[EMAIL PROTECTED] wrote:
On Mon, 2007-07-23 at 19:00 -0700, Tim Prince wrote:
Should we know which version of Paranoia this is?
It's the version having been integrated into the rtems source tree many
years ago:
http://www.rtems.org/cgi-bin/viewcvs.cgi/rtems/testsuites/samples/paranoia/paranoia.c
Interesting, I wasn't aware there were multiple C versions of the
benchmark. I spent a lot of time in the early years making the Fortran
version work correctly on a bunch of architectures. The only one
remaining, where paranoia was particularly buggy, was 387. Having to
run with -ffloat-store is a symptom of bugs in paranoia. I found the
netlib C version sufficiently different to make it hard to search for
similar bugs. I assume the C is testing only double.
or guess which flaw
is reported? I'd be happy to check Paranoia on a platform to which I
have access, with a more interesting gcc version, but you've given
little to go on.
cf. the thread starting at
http://rtems.rtems.org/pipermail/rtems-users/2007-July/018611.html
IEEE compliance implies that processors should default to settings which
will pass those rounding tests. They catch the behavior of 387 double
when run in default 64-bit precision mode. 387 has to be set to 53-bit
mode to pass the rounding tests, but the resulting inconsistencies in
exponent range will produce paranoia failures elsewhere.

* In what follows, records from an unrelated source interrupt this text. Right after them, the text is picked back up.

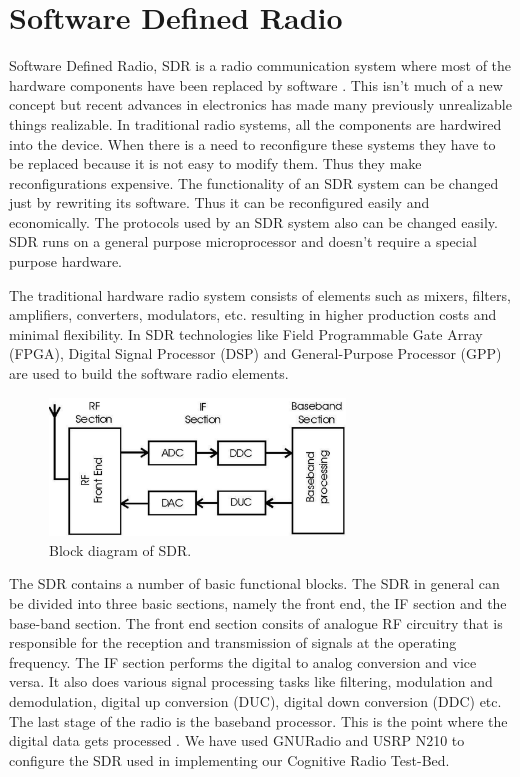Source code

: \chapter{Software Defined Radio}

Software Defined Radio, SDR is a radio communication system where most of the 
hardware components have been replaced by software \cite{wikiSDR}. This isn't
much of a new concept but recent advances in electronics has made many
previously unrealizable things realizable. In traditional
radio systems, all the components are hardwired into the device. When there is
a need to reconfigure these systems they have to be replaced because it is
not easy to modify them. Thus they make reconfigurations expensive. The 
functionality of an SDR system can be changed just by rewriting its software.
Thus it can be reconfigured easily and economically.
The protocols used by an SDR system also can be changed
easily. SDR runs on a general
purpose microprocessor and doesn't require a special purpose hardware.

The traditional hardware radio system consists of elements such as mixers, 
filters, amplifiers, converters, modulators, etc. resulting in higher 
production costs and minimal flexibility. In SDR technologies like 
Field Programmable Gate Array (FPGA), Digital Signal Processor (DSP) and 
General-Purpose Processor (GPP) are used to build the software radio elements.


\begin{figure}
  \centering
  \includegraphics[width=0.7\textwidth]{../images/sdrBlock}
  \caption{Block diagram of SDR.}
  \label{sdrBlock}
\end{figure}

The SDR contains a number of basic functional blocks.
The SDR in general can be divided into three basic sections, namely the front
end, the IF section and the base-band section. The front end section consits 
of analogue RF circuitry that is responsible for the reception and 
transmission of signals at the operating frequency. The IF section performs
the digital to analog conversion and vice versa. It also does various signal 
processing tasks like filtering, modulation and demodulation, digital up 
conversion (DUC), digital down conversion (DDC) etc. The last stage of the 
radio is the baseband processor. This is the point where the digital data 
gets processed \cite{miller08}\cite{kranthi13}.
We have used GNURadio and USRP N210 to configure the SDR used in implementing
our Cognitive Radio Test-Bed.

If I recall correctly, problems paranoia had with fused multiply-add
were due to its source code bugs. It doesn't have specific tests for
variations in rounding behavior of fma, but bugs in the extra precision
tests would show up. As hinted previously, you could use these tests to
see whether a gcc option to not use fma is working. IA-64 has fma
behavior similar to Power. Now that fma is being codified by IEEE, it
would be interesting to have corresponding checks for that added.